Tracing the mutated HTT and haplotype of the African ancestor who spread Huntington disease into the Middle East



We aimed to determine the origin and genetic characteristics of Huntington disease (HD) in the Middle East.


We performed genetic and genealogical analyses to establish the ancestral origin of the HTT pathgenic variant from a large kindred from Oman (hereafter called the OM-HD-01 pedigree) by single-nucleotide polymorphism and dense haplotype analysis genotyping.

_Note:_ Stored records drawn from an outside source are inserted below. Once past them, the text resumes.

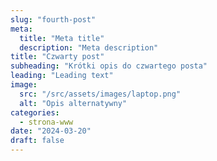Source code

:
 ```yaml
---
slug: "fourth-post"
meta:
  title: "Meta title"
  description: "Meta description"
title: "Czwarty post"
subheading: "Krótki opis do czwartego posta"
leading: "Leading text"
image:
  src: "/src/assets/images/laptop.png"
  alt: "Opis alternatywny"
categories:
  - strona-www
date: "2024-03-20"
draft: false
---
```

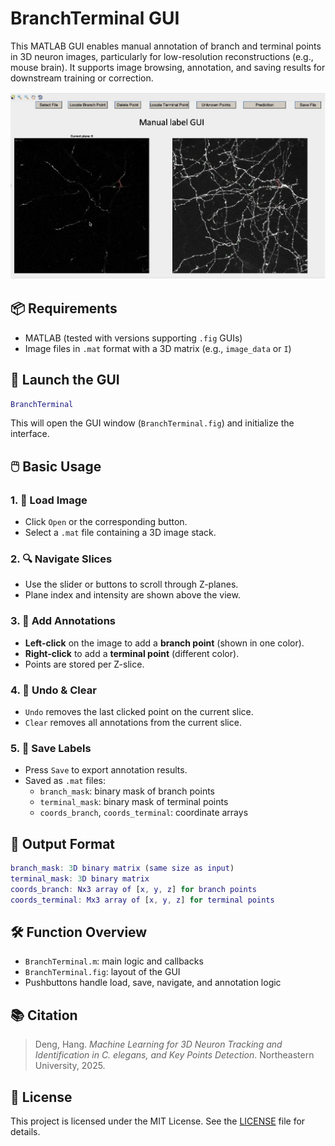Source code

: # BranchTerminal GUI

This MATLAB GUI enables manual annotation of branch and terminal points in 3D neuron images, particularly for low-resolution reconstructions (e.g., mouse brain). It supports image browsing, annotation, and saving results for downstream training or correction.

![GUI interface](label/BP_GUI.png)

## 📦 Requirements

- MATLAB (tested with versions supporting `.fig` GUIs)
- Image files in `.mat` format with a 3D matrix (e.g., `image_data` or `I`)

## 🚀 Launch the GUI

```matlab
BranchTerminal
```

This will open the GUI window (`BranchTerminal.fig`) and initialize the interface.

## 🖱️ Basic Usage

### 1. 📂 Load Image
- Click `Open` or the corresponding button.
- Select a `.mat` file containing a 3D image stack.

### 2. 🔍 Navigate Slices
- Use the slider or buttons to scroll through Z-planes.
- Plane index and intensity are shown above the view.

### 3. 📌 Add Annotations
- **Left-click** on the image to add a **branch point** (shown in one color).
- **Right-click** to add a **terminal point** (different color).
- Points are stored per Z-slice.

### 4. 🧽 Undo & Clear
- `Undo` removes the last clicked point on the current slice.
- `Clear` removes all annotations from the current slice.

### 5. 💾 Save Labels
- Press `Save` to export annotation results.
- Saved as `.mat` files:
  - `branch_mask`: binary mask of branch points
  - `terminal_mask`: binary mask of terminal points
  - `coords_branch`, `coords_terminal`: coordinate arrays

## 📁 Output Format

```matlab
branch_mask: 3D binary matrix (same size as input)
terminal_mask: 3D binary matrix
coords_branch: Nx3 array of [x, y, z] for branch points
coords_terminal: Mx3 array of [x, y, z] for terminal points
```

## 🛠️ Function Overview

- `BranchTerminal.m`: main logic and callbacks
- `BranchTerminal.fig`: layout of the GUI
- Pushbuttons handle load, save, navigate, and annotation logic

## 📚 Citation

> Deng, Hang. *Machine Learning for 3D Neuron Tracking and Identification in C. elegans, and Key Points Detection*. Northeastern University, 2025.

## 📄 License

This project is licensed under the MIT License. See the [LICENSE](LICENSE) file for details.
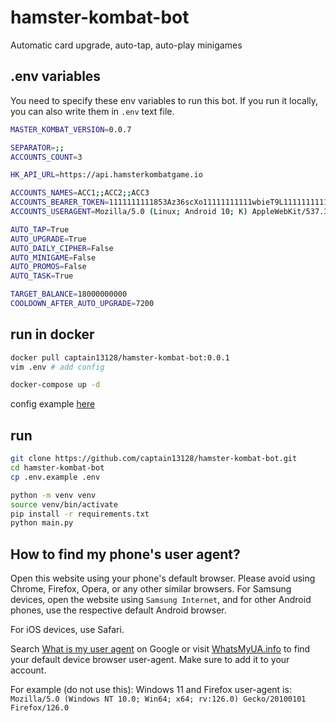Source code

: # hamster-kombat-bot

Automatic card upgrade, auto-tap, auto-play minigames

## .env variables

You need to specify these env variables to run this bot. If you run it locally, you can also write them in `.env` text
file.

``` bash
MASTER_KOMBAT_VERSION=0.0.7

SEPARATOR=;;
ACCOUNTS_COUNT=3

HK_API_URL=https://api.hamsterkombatgame.io

ACCOUNTS_NAMES=ACC1;;ACC2;;ACC3
ACCOUNTS_BEARER_TOKEN=1111111111853Az36scXo11111111111wbieT9L1111111111qrxq1111111111111Kc71qzYdOV551111111111;;2222222222853Az36scXo22222222222wbieT9L2222222222qrxq2222222222222Kc71qzYdOV552222222222;;3333333333853Az36scXo33333333333wbieT9L3333333333qrxq3333333333333Kc71qzYdOV553333333333
ACCOUNTS_USERAGENT=Mozilla/5.0 (Linux; Android 10; K) AppleWebKit/537.36 (KHTML, like Gecko) Chrome/123.0.6312.118 Mobile Safari/537.36 XiaoMi/MiuiBrowser/14.15.1-gn;;Mozilla/5.0 (Linux; Android 10; K) AppleWebKit/537.36 (KHTML, like Gecko) Chrome/123.0.6312.118 Mobile Safari/537.36 XiaoMi/MiuiBrowser/14.15.1-gn;;Mozilla/5.0 (Linux; Android 10; K) AppleWebKit/537.36 (KHTML, like Gecko) Chrome/123.0.6312.118 Mobile Safari/537.36 XiaoMi/MiuiBrowser/14.15.1-gn

AUTO_TAP=True
AUTO_UPGRADE=True
AUTO_DAILY_CIPHER=False
AUTO_MINIGAME=False
AUTO_PROMOS=False
AUTO_TASK=True

TARGET_BALANCE=18000000000
COOLDOWN_AFTER_AUTO_UPGRADE=7200

```

## run in docker
```bash
docker pull captain13128/hamster-kombat-bot:0.0.1
vim .env # add config

docker-compose up -d
```
config example [here]((https://github.com/captain13128/hamster-kombat-bot/blob/main/.env.example))

## run
```bash
git clone https://github.com/captain13128/hamster-kombat-bot.git
cd hamster-kombat-bot
cp .env.example .env

python -m venv venv
source venv/bin/activate
pip install -r requirements.txt
python main.py
```

## How to find my phone's user agent?

Open this website using your phone's default browser. Please avoid using Chrome, Firefox, Opera, or any other similar browsers. For Samsung devices, open the website using `Samsung Internet`, and for other Android phones, use the respective default Android browser.

For iOS devices, use Safari.

Search [What is my user agent](https://www.google.com/search?q=What+is+my+user+agent) on Google or visit [WhatsMyUA.info](https://www.whatsmyua.info/) to find your default device browser user-agent. Make sure to add it to your account.

For example (do not use this): Windows 11 and Firefox user-agent is: `Mozilla/5.0 (Windows NT 10.0; Win64; x64; rv:126.0) Gecko/20100101 Firefox/126.0`
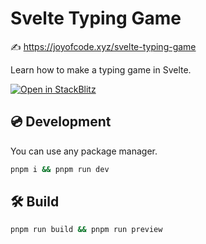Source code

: # Svelte Typing Game

✍️ https://joyofcode.xyz/svelte-typing-game

Learn how to make a typing game in Svelte.

[![Open in StackBlitz](https://developer.stackblitz.com/img/open_in_stackblitz.svg)](https://stackblitz.com/github/joysofcode/svelte-typing-game)

## 💿️ Development

You can use any package manager.

```bash
pnpm i && pnpm run dev
```

## 🛠️ Build

```bash
pnpm run build && pnpm run preview
```
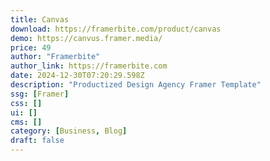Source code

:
 ```yaml
---
title: Canvas
download: https://framerbite.com/product/canvas
demo: https://canvus.framer.media/
price: 49
author: "Framerbite"
author_link: https://framerbite.com
date: 2024-12-30T07:20:29.598Z
description: "Productized Design Agency Framer Template"
ssg: [Framer]
css: []
ui: []
cms: []
category: [Business, Blog]
draft: false
---
```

We traced the oldest ancestry of the largest, eight-generation, OM-HD-01 pedigree (n = 302 subjects, with 54 showing manifest HD) back to sub-Saharan Africa and identified a unique HD haplotype carried by all pedigree members, which consisted of portions of the C6 and C9 haplotypes and was carried by all affected members. Such a unique HD haplotype was of African origin and appeared to be associated with large CAG repeat expansions on average and high frequency of juvenile-onset HD. Three other families from the same area were also identified and found carrying a Caucasian HD haplotype A, also shared by most families of Arab ancestry.


Mutated HTT spread into Middle East with a unique haplotype of African origin, appeared to be associated with juvenile-onset, a HD condition frequently occurring in Black Africans, and may have a significant impact on further development of novel targeted genetic therapies.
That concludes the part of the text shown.